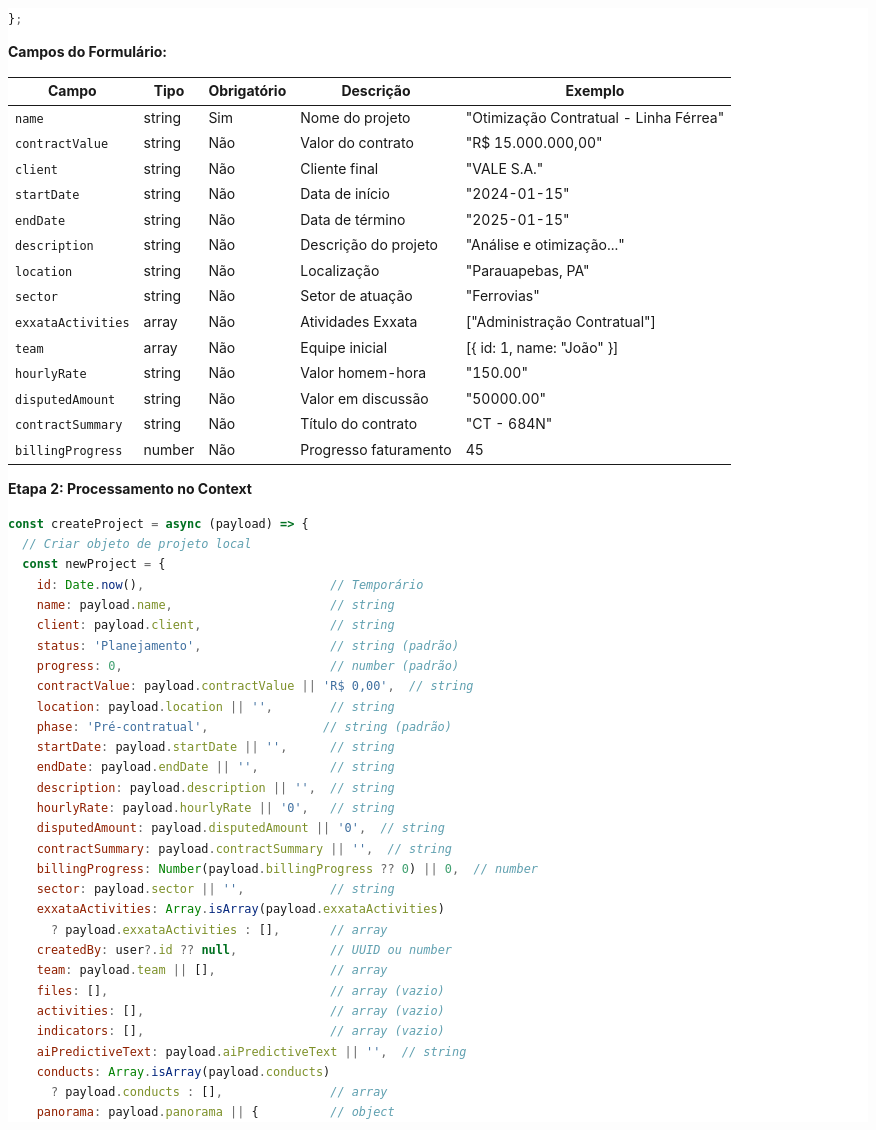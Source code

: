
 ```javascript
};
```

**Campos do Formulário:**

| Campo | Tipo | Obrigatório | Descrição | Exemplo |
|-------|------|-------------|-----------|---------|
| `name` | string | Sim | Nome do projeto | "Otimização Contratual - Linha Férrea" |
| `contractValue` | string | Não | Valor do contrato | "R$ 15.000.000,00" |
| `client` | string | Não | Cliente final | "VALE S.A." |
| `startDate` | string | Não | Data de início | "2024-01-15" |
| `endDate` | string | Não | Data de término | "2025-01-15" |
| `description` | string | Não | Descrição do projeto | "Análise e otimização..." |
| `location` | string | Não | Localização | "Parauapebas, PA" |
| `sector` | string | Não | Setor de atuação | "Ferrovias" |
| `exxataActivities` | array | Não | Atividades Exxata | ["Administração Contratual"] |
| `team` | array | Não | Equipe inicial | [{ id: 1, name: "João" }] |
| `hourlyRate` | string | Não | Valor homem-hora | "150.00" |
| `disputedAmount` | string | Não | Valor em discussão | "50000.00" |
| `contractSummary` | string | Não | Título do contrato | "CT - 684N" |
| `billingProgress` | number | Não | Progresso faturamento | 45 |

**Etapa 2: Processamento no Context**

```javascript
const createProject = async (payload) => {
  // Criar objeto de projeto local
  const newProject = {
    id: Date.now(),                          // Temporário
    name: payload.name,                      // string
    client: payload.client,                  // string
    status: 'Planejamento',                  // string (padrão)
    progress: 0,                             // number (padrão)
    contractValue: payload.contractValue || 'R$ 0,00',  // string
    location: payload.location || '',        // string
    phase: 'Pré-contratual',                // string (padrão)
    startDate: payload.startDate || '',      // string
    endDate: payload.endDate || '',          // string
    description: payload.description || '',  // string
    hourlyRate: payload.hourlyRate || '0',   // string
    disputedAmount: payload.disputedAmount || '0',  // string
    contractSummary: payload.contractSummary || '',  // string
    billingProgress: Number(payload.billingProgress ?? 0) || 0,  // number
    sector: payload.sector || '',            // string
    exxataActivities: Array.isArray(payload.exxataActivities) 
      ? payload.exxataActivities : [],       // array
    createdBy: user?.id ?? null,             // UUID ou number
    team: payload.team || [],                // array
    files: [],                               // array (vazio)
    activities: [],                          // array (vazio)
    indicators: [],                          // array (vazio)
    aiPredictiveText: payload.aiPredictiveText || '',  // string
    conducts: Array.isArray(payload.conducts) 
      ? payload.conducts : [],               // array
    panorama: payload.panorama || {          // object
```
...
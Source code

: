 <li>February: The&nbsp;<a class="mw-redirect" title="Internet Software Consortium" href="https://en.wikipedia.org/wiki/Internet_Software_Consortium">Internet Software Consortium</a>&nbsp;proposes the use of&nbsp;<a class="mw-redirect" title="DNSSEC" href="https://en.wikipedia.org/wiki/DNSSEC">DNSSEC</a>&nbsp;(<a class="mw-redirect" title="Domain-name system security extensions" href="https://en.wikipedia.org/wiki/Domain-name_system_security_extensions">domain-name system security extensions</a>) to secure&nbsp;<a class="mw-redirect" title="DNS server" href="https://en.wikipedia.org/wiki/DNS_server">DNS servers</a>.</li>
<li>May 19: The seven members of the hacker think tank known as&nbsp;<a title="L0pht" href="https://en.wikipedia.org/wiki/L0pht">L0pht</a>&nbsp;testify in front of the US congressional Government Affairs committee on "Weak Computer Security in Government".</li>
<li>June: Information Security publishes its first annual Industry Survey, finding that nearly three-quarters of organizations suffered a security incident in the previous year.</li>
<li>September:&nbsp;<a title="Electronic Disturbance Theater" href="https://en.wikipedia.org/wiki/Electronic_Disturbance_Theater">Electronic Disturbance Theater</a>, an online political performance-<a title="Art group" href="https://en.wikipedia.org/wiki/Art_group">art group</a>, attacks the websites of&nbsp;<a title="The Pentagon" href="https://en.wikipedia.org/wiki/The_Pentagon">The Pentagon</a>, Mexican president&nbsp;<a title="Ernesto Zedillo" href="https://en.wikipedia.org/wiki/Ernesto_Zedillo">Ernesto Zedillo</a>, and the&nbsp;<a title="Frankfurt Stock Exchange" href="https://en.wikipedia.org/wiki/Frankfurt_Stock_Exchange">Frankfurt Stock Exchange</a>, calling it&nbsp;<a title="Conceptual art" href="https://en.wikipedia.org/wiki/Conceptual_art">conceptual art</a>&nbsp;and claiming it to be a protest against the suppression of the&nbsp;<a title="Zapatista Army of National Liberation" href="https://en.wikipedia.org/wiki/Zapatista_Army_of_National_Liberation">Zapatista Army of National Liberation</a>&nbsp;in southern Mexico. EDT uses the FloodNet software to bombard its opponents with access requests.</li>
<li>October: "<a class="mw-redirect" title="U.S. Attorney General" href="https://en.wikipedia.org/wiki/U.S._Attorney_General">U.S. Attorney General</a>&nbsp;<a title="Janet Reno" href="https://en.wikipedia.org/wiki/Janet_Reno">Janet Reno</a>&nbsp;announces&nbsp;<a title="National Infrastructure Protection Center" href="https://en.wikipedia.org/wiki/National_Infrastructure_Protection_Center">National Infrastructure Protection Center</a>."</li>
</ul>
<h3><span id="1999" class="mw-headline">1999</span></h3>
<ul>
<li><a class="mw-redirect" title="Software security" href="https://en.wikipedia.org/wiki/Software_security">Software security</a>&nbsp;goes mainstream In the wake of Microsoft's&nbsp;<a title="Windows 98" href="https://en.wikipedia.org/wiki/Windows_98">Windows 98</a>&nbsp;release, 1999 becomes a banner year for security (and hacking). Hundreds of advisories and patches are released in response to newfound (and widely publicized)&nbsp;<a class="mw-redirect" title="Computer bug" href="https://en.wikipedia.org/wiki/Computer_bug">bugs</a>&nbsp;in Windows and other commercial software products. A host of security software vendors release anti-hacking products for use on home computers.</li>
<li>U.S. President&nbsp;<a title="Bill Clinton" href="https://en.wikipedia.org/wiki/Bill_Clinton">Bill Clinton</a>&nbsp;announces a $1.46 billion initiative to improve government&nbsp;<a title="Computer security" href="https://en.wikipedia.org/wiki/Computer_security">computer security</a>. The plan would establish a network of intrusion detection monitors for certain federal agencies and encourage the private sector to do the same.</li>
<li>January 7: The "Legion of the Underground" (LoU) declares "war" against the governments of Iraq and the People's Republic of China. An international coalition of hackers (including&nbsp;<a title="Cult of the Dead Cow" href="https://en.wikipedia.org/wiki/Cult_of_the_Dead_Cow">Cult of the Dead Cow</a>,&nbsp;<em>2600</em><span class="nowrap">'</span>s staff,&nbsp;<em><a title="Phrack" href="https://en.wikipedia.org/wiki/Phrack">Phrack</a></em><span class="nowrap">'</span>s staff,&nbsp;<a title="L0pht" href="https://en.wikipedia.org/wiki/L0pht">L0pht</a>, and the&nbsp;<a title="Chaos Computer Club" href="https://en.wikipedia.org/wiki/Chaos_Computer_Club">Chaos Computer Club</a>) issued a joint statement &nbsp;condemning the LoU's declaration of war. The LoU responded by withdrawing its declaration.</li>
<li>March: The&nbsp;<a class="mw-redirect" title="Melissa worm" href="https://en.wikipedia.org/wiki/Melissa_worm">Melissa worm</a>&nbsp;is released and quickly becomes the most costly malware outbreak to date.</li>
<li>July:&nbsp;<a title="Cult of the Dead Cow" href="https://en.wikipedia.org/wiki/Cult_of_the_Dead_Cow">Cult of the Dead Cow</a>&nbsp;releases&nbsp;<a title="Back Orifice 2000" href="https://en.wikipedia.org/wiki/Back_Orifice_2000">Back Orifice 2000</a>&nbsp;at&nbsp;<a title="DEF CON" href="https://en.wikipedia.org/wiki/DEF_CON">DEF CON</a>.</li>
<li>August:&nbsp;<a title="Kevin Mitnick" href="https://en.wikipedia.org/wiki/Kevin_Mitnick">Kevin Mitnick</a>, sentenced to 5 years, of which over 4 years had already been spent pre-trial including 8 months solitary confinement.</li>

What is expected:
Locate the word "Data" in the records and collect each line it appears in.

Answer to the exercise:
| `startDate` | string | Não | Data de início | "2024-01-15" |
| `endDate` | string | Não | Data de término | "2025-01-15" |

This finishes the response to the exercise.